§ **PROBLEM TO WORK ON**
Output the entries below unchanged, except for the pictures.

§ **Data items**
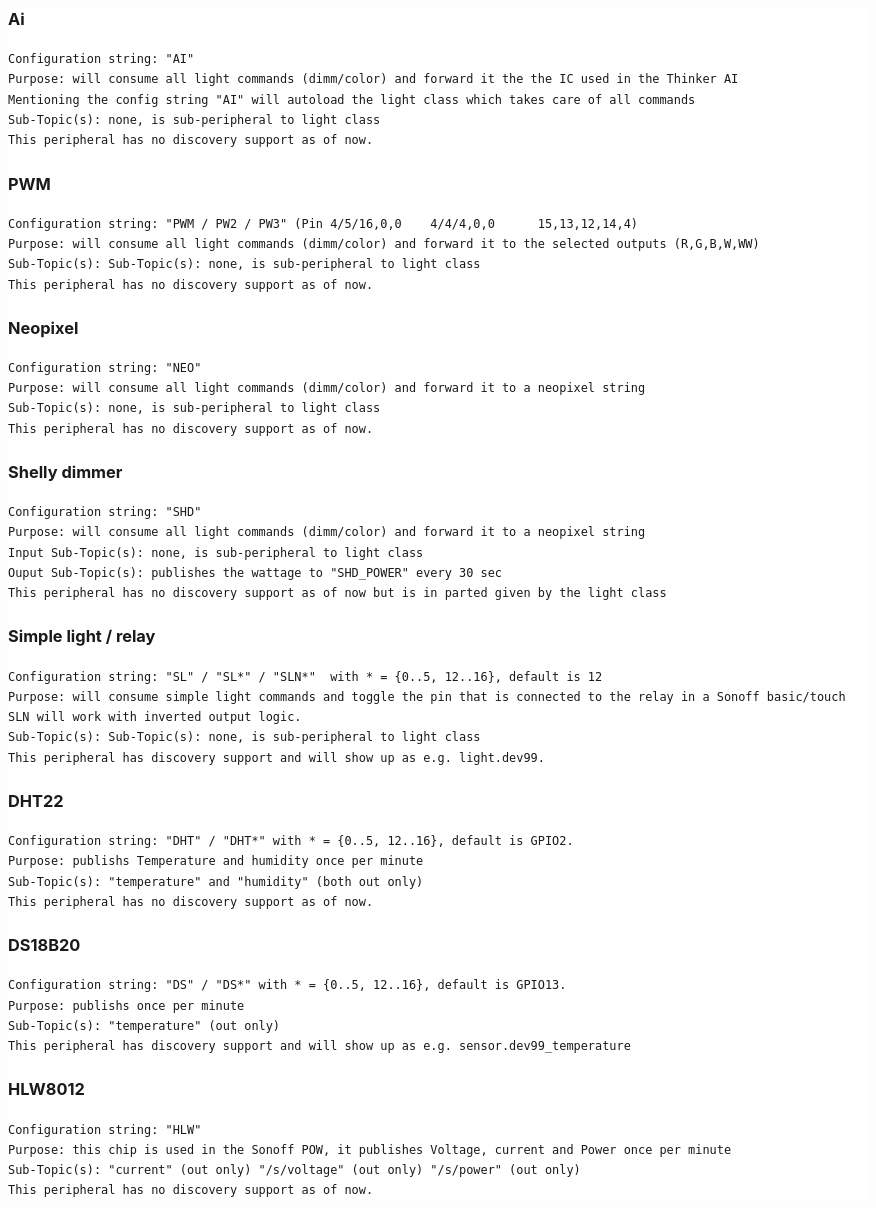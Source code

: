### Ai
	Configuration string: "AI"
	Purpose: will consume all light commands (dimm/color) and forward it the the IC used in the Thinker AI
	Mentioning the config string "AI" will autoload the light class which takes care of all commands
	Sub-Topic(s): none, is sub-peripheral to light class
	This peripheral has no discovery support as of now.

### PWM
	Configuration string: "PWM / PW2 / PW3" (Pin 4/5/16,0,0    4/4/4,0,0      15,13,12,14,4)
	Purpose: will consume all light commands (dimm/color) and forward it to the selected outputs (R,G,B,W,WW)
	Sub-Topic(s): Sub-Topic(s): none, is sub-peripheral to light class
	This peripheral has no discovery support as of now.

### Neopixel
	Configuration string: "NEO"
	Purpose: will consume all light commands (dimm/color) and forward it to a neopixel string
	Sub-Topic(s): none, is sub-peripheral to light class
	This peripheral has no discovery support as of now.

### Shelly dimmer
	Configuration string: "SHD"
	Purpose: will consume all light commands (dimm/color) and forward it to a neopixel string
	Input Sub-Topic(s): none, is sub-peripheral to light class
	Ouput Sub-Topic(s): publishes the wattage to "SHD_POWER" every 30 sec
	This peripheral has no discovery support as of now but is in parted given by the light class

### Simple light / relay
	Configuration string: "SL" / "SL*" / "SLN*"  with * = {0..5, 12..16}, default is 12
	Purpose: will consume simple light commands and toggle the pin that is connected to the relay in a Sonoff basic/touch
	SLN will work with inverted output logic.
	Sub-Topic(s): Sub-Topic(s): none, is sub-peripheral to light class
	This peripheral has discovery support and will show up as e.g. light.dev99.

### DHT22
	Configuration string: "DHT" / "DHT*" with * = {0..5, 12..16}, default is GPIO2.
	Purpose: publishs Temperature and humidity once per minute
	Sub-Topic(s): "temperature" and "humidity" (both out only)
	This peripheral has no discovery support as of now.

### DS18B20
	Configuration string: "DS" / "DS*" with * = {0..5, 12..16}, default is GPIO13.
	Purpose: publishs once per minute
	Sub-Topic(s): "temperature" (out only)
	This peripheral has discovery support and will show up as e.g. sensor.dev99_temperature

### HLW8012
	Configuration string: "HLW"
	Purpose: this chip is used in the Sonoff POW, it publishes Voltage, current and Power once per minute
	Sub-Topic(s): "current" (out only) "/s/voltage" (out only) "/s/power" (out only)
	This peripheral has no discovery support as of now.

§ **SOLUTION TO THE PROBLEM**
Source code

:### Ai
	Configuration string: "AI"
	Purpose: will consume all light commands (dimm/color) and forward it the the IC used in the Thinker AI
	Mentioning the config string "AI" will autoload the light class which takes care of all commands
	Sub-Topic(s): none, is sub-peripheral to light class
	This peripheral has no discovery support as of now.

### PWM
	Configuration string: "PWM / PW2 / PW3" (Pin 4/5/16,0,0    4/4/4,0,0      15,13,12,14,4)
	Purpose: will consume all light commands (dimm/color) and forward it to the selected outputs (R,G,B,W,WW)
	Sub-Topic(s): Sub-Topic(s): none, is sub-peripheral to light class
	This peripheral has no discovery support as of now.

### Neopixel
	Configuration string: "NEO"
	Purpose: will consume all light commands (dimm/color) and forward it to a neopixel string
	Sub-Topic(s): none, is sub-peripheral to light class
	This peripheral has no discovery support as of now.

### Shelly dimmer
	Configuration string: "SHD"
	Purpose: will consume all light commands (dimm/color) and forward it to a neopixel string
	Input Sub-Topic(s): none, is sub-peripheral to light class
	Ouput Sub-Topic(s): publishes the wattage to "SHD_POWER" every 30 sec
	This peripheral has no discovery support as of now but is in parted given by the light class

### Simple light / relay
	Configuration string: "SL" / "SL*" / "SLN*"  with * = {0..5, 12..16}, default is 12
	Purpose: will consume simple light commands and toggle the pin that is connected to the relay in a Sonoff basic/touch
	SLN will work with inverted output logic.
	Sub-Topic(s): Sub-Topic(s): none, is sub-peripheral to light class
	This peripheral has discovery support and will show up as e.g. light.dev99.

### DHT22
	Configuration string: "DHT" / "DHT*" with * = {0..5, 12..16}, default is GPIO2.
	Purpose: publishs Temperature and humidity once per minute
	Sub-Topic(s): "temperature" and "humidity" (both out only)
	This peripheral has no discovery support as of now.

### DS18B20
	Configuration string: "DS" / "DS*" with * = {0..5, 12..16}, default is GPIO13.
	Purpose: publishs once per minute
	Sub-Topic(s): "temperature" (out only)
	This peripheral has discovery support and will show up as e.g. sensor.dev99_temperature

### HLW8012
	Configuration string: "HLW"
	Purpose: this chip is used in the Sonoff POW, it publishes Voltage, current and Power once per minute
	Sub-Topic(s): "current" (out only) "/s/voltage" (out only) "/s/power" (out only)
	This peripheral has no discovery support as of now.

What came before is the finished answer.